Samsel: My favorite is "A Whole New Story." It's the Act One finale, and once you hear Arielle Jacobs sing it, you'll understand why it's my favorite. She has the most incredible instrument, vocally, and I love the song because Delilah, in that moment, is dreaming of what a whole new story would be like. It's so important that we do that for ourselves. I's important to realize that we all deserve a whole new story if we want one. I love that she is finding her power in that song. That one's already on Spotify, but the good news is all of the songs that are our favorites as well will be available on Spotify soon this fall as a cast album.
How has composing Between the Lines been different from composing for TV and film?
Anderson: When you're writing a musical, it is this ever-evolving, living, breathing thing. It's completely different than Olaf or Central Park in that, when you're writing something for TV, we always have deadlines. You're oftentimes writing a draft and maybe rewriting it, and all in all, the whole process takes about a year or two. When the work is due, it's due because the animators have to get to it.
Samsel: Back in 2014, we had already gotten the job to write Between the Lines. We got that job because we had written three spec songs to audition, and those spec songs ended up being part of the package we sent to Disney when we were auditioning to get the Olaf's Frozen Adventure job. It's very much in line with how we love to write, which is fairytale, musical, romantic, optimistic, funny, quirky. So if we hadn't had those three songs to get to Disney, I don't know that we would have gotten Olaf's Frozen Adventure. Fun fact on top of that: those three songs that we wrote to audition for Between the Lines and ended up getting the gig? Those are still in the show.
Anderson: The very first song we wrote was Ally McAndrews — that leapt off the page at us from the book. The second song we wrote was Between the Lines, the title song, which is when Delilah and Oliver first meet. The third song was A Whole New Story, which is the end of Act 1.
What do you want fans of your other work to know about Between the Lines?
Samsel: We've got an incredible mother-daughter story, really powerful friendships within the show, quirky characters, a message that encourages anyone to live the story they want if it's not the story they're in, and some really fresh new songs. That is rare in the theatre world right now, to have a new musical that's not based on a movie. It's important that people go and support new theatre like this if they want to see more of it, because this is a really tough time for the theatre industry. We got extremely set back due to Covid. Not only with the first production being delayed two years, but then even in this production, we got hit by Covid very hard.
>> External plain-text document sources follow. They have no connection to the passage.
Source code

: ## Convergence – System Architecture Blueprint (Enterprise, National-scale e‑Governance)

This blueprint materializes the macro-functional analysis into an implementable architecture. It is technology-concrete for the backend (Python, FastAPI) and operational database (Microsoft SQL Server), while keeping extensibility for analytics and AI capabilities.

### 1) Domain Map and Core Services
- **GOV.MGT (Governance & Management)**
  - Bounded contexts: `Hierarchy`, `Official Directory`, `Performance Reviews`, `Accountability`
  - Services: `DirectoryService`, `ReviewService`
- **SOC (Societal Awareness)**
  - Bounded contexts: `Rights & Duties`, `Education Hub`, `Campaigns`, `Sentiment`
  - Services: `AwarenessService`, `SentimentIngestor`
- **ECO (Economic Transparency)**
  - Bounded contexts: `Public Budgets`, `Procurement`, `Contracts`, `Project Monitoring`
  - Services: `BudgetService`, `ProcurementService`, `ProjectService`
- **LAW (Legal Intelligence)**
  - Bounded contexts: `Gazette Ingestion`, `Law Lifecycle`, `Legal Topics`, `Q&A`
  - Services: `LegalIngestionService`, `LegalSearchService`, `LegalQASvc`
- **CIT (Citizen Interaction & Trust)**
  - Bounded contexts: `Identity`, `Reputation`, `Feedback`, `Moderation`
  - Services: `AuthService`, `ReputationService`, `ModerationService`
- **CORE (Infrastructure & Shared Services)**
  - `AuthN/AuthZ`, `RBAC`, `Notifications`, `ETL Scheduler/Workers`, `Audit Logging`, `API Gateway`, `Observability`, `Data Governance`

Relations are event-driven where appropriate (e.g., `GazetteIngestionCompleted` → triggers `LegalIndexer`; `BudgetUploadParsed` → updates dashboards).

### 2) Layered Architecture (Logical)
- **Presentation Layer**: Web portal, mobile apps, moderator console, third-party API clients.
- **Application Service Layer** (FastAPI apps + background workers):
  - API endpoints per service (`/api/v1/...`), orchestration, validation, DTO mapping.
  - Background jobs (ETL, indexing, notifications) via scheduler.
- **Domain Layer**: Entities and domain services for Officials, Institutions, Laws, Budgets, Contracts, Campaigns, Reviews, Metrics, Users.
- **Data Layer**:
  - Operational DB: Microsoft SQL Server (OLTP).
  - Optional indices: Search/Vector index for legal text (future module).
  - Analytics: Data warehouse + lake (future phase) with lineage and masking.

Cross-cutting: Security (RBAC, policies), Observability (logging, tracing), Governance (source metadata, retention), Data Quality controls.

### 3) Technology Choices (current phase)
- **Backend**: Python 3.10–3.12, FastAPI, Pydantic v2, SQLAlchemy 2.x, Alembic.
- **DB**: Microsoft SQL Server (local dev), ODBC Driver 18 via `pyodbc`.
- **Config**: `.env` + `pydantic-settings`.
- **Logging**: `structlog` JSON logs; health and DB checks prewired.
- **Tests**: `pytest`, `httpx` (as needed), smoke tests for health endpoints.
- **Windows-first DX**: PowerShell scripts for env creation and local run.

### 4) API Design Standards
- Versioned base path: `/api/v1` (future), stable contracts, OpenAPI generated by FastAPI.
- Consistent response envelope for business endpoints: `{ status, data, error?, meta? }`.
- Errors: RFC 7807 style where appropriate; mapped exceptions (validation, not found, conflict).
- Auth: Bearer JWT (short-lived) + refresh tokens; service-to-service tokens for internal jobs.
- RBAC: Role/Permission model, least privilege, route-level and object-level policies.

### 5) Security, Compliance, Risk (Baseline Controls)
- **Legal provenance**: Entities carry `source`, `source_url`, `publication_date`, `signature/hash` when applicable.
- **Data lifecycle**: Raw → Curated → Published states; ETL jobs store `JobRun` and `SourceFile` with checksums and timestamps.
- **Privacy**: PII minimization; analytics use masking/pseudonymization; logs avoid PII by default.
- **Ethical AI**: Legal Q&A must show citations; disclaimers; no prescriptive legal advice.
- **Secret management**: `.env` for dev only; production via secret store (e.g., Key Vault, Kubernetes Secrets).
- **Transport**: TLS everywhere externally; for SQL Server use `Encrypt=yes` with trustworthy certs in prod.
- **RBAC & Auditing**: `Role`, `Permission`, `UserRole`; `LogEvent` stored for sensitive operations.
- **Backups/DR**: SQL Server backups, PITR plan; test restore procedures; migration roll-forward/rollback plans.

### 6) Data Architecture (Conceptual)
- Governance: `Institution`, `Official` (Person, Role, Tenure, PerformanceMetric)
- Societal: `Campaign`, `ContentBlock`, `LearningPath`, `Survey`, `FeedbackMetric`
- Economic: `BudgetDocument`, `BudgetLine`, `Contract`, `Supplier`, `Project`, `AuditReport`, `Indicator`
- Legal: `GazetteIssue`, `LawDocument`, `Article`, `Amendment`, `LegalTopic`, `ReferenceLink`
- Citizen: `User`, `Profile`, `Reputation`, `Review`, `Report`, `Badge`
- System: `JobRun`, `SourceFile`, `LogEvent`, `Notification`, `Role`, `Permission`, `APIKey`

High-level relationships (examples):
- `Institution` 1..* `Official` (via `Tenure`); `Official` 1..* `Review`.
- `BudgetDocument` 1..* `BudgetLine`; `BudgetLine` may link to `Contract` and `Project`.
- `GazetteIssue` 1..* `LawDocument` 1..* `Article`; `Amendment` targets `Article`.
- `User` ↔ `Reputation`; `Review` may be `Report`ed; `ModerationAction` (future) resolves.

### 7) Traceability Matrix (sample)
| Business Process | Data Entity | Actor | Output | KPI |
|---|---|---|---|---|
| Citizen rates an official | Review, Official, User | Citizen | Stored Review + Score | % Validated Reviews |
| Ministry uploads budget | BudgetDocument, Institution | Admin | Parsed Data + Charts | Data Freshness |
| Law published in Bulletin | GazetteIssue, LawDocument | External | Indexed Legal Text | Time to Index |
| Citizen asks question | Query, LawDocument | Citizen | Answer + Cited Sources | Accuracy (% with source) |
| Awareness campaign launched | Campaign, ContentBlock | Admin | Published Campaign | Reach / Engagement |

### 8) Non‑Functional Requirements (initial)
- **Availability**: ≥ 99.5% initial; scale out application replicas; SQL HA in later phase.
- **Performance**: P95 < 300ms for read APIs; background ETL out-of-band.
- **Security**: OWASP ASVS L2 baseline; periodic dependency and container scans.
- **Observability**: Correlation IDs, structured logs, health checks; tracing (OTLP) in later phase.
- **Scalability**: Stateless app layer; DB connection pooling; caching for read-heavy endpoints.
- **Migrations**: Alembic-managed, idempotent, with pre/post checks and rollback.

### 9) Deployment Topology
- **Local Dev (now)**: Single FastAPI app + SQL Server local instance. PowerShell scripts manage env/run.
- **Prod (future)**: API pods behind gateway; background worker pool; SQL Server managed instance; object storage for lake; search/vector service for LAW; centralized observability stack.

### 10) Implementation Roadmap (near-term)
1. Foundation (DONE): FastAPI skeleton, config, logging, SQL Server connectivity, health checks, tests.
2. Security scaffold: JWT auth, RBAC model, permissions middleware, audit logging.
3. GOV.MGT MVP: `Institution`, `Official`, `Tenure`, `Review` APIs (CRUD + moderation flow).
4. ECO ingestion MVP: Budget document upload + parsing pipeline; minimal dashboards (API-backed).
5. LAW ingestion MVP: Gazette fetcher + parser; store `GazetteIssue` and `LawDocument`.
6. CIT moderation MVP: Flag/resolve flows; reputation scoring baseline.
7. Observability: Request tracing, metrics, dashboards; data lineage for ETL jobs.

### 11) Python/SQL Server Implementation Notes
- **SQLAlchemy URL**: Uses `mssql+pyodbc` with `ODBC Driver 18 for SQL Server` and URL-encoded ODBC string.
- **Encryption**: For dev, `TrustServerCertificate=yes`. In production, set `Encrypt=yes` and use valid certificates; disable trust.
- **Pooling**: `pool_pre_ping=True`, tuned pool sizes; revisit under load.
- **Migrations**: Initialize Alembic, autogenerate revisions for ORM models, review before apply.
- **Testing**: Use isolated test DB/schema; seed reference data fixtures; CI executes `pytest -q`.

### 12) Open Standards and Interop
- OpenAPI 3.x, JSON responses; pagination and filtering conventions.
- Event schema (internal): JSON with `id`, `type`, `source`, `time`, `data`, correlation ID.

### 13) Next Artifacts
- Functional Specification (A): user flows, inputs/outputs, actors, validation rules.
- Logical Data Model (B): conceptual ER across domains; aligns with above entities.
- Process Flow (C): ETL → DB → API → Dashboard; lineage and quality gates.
So if people like Olaf's Frozen Adventure, if they like Disney, if they like fresh new musicals, this is the show for them to go see and support.
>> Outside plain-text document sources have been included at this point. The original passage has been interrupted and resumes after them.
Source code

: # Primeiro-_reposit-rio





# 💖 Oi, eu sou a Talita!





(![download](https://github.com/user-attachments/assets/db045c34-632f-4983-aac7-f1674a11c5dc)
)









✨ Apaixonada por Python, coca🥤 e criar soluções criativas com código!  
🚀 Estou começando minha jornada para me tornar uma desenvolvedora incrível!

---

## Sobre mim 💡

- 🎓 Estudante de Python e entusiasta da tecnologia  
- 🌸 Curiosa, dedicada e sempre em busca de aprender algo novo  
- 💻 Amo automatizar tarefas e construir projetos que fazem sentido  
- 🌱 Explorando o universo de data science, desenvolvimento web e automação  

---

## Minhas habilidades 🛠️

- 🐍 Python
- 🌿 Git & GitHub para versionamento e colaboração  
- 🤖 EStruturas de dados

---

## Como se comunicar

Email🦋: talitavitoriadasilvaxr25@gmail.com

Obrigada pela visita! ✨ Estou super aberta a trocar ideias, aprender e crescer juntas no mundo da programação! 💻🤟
Anderson: It almost feels like new original musicals are in danger of going extinct if we don't support them now. We have to continue to prove that there is a hunger and an audience for new work that's not based on a huge title equity, or written by a huge, gigantic pop star. I think that audience is out there. This is the time that we really need people to buy tickets, buy them ahead of time, prove that that new musicals are still truly the heartbeat of why people love Broadway. It's truly the heartbeat of why theatre is so important, because it's new stories, it's new voices, and it's new perspectives.
This interview has been condensed and edited for length and clarity.